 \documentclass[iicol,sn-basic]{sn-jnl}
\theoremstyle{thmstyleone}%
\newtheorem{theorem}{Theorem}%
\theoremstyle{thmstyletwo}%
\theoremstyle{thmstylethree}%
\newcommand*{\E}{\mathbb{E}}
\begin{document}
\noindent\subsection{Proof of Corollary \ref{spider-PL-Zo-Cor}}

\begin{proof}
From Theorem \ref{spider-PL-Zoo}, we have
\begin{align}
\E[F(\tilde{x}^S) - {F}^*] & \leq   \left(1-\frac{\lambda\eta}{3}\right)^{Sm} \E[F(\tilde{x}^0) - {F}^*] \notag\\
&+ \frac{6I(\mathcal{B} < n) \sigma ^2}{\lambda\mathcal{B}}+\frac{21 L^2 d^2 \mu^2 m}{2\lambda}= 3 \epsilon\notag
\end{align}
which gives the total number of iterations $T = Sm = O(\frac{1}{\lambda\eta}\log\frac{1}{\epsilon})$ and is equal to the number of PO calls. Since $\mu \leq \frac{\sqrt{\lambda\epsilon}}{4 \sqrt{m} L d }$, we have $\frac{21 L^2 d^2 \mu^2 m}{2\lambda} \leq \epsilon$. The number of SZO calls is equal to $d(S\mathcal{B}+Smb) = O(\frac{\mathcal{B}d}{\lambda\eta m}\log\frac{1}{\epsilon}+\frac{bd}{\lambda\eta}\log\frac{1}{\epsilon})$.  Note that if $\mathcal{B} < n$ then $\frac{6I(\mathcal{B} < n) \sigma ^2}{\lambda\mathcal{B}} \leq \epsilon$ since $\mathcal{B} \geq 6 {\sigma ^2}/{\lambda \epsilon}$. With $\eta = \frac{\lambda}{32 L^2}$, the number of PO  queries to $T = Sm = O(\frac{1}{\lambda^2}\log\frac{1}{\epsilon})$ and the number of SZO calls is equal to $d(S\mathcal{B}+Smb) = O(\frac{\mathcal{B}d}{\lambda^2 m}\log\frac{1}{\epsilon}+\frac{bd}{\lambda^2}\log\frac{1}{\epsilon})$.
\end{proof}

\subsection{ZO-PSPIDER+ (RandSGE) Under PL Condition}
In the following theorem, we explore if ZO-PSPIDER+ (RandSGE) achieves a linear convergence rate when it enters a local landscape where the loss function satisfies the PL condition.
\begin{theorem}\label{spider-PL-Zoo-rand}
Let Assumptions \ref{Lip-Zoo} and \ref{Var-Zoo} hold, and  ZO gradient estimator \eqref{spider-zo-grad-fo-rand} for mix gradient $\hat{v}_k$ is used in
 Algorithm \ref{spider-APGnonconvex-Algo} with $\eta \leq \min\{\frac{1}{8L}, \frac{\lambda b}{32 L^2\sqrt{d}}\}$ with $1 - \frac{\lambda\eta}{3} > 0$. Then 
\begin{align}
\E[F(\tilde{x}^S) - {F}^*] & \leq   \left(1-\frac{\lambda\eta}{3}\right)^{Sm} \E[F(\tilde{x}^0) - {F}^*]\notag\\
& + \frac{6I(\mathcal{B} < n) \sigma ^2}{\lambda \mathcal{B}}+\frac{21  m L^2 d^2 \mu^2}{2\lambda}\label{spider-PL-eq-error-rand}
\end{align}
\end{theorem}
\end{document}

===============

The response should reproduce every entry above exactly.

▸ **Reply**:
 \documentclass[iicol,sn-basic]{sn-jnl}
\theoremstyle{thmstyleone}%
\newtheorem{theorem}{Theorem}%
\theoremstyle{thmstyletwo}%
\theoremstyle{thmstylethree}%
\newcommand*{\E}{\mathbb{E}}
\begin{document}
\noindent\subsection{Proof of Corollary \ref{spider-PL-Zo-Cor}}

\begin{proof}
From Theorem \ref{spider-PL-Zoo}, we have
\begin{align}
\E[F(\tilde{x}^S) - {F}^*] & \leq   \left(1-\frac{\lambda\eta}{3}\right)^{Sm} \E[F(\tilde{x}^0) - {F}^*] \notag\\
&+ \frac{6I(\mathcal{B} < n) \sigma ^2}{\lambda\mathcal{B}}+\frac{21 L^2 d^2 \mu^2 m}{2\lambda}= 3 \epsilon\notag
\end{align}
which gives the total number of iterations $T = Sm = O(\frac{1}{\lambda\eta}\log\frac{1}{\epsilon})$ and is equal to the number of PO calls. Since $\mu \leq \frac{\sqrt{\lambda\epsilon}}{4 \sqrt{m} L d }$, we have $\frac{21 L^2 d^2 \mu^2 m}{2\lambda} \leq \epsilon$. The number of SZO calls is equal to $d(S\mathcal{B}+Smb) = O(\frac{\mathcal{B}d}{\lambda\eta m}\log\frac{1}{\epsilon}+\frac{bd}{\lambda\eta}\log\frac{1}{\epsilon})$.  Note that if $\mathcal{B} < n$ then $\frac{6I(\mathcal{B} < n) \sigma ^2}{\lambda\mathcal{B}} \leq \epsilon$ since $\mathcal{B} \geq 6 {\sigma ^2}/{\lambda \epsilon}$. With $\eta = \frac{\lambda}{32 L^2}$, the number of PO  queries to $T = Sm = O(\frac{1}{\lambda^2}\log\frac{1}{\epsilon})$ and the number of SZO calls is equal to $d(S\mathcal{B}+Smb) = O(\frac{\mathcal{B}d}{\lambda^2 m}\log\frac{1}{\epsilon}+\frac{bd}{\lambda^2}\log\frac{1}{\epsilon})$.
\end{proof}

\subsection{ZO-PSPIDER+ (RandSGE) Under PL Condition}
In the following theorem, we explore if ZO-PSPIDER+ (RandSGE) achieves a linear convergence rate when it enters a local landscape where the loss function satisfies the PL condition.
\begin{theorem}\label{spider-PL-Zoo-rand}
Let Assumptions \ref{Lip-Zoo} and \ref{Var-Zoo} hold, and  ZO gradient estimator \eqref{spider-zo-grad-fo-rand} for mix gradient $\hat{v}_k$ is used in
 Algorithm \ref{spider-APGnonconvex-Algo} with $\eta \leq \min\{\frac{1}{8L}, \frac{\lambda b}{32 L^2\sqrt{d}}\}$ with $1 - \frac{\lambda\eta}{3} > 0$. Then 
\begin{align}
\E[F(\tilde{x}^S) - {F}^*] & \leq   \left(1-\frac{\lambda\eta}{3}\right)^{Sm} \E[F(\tilde{x}^0) - {F}^*]\notag\\
& + \frac{6I(\mathcal{B} < n) \sigma ^2}{\lambda \mathcal{B}}+\frac{21  m L^2 d^2 \mu^2}{2\lambda}\label{spider-PL-eq-error-rand}
\end{align}
\end{theorem}
\end{document}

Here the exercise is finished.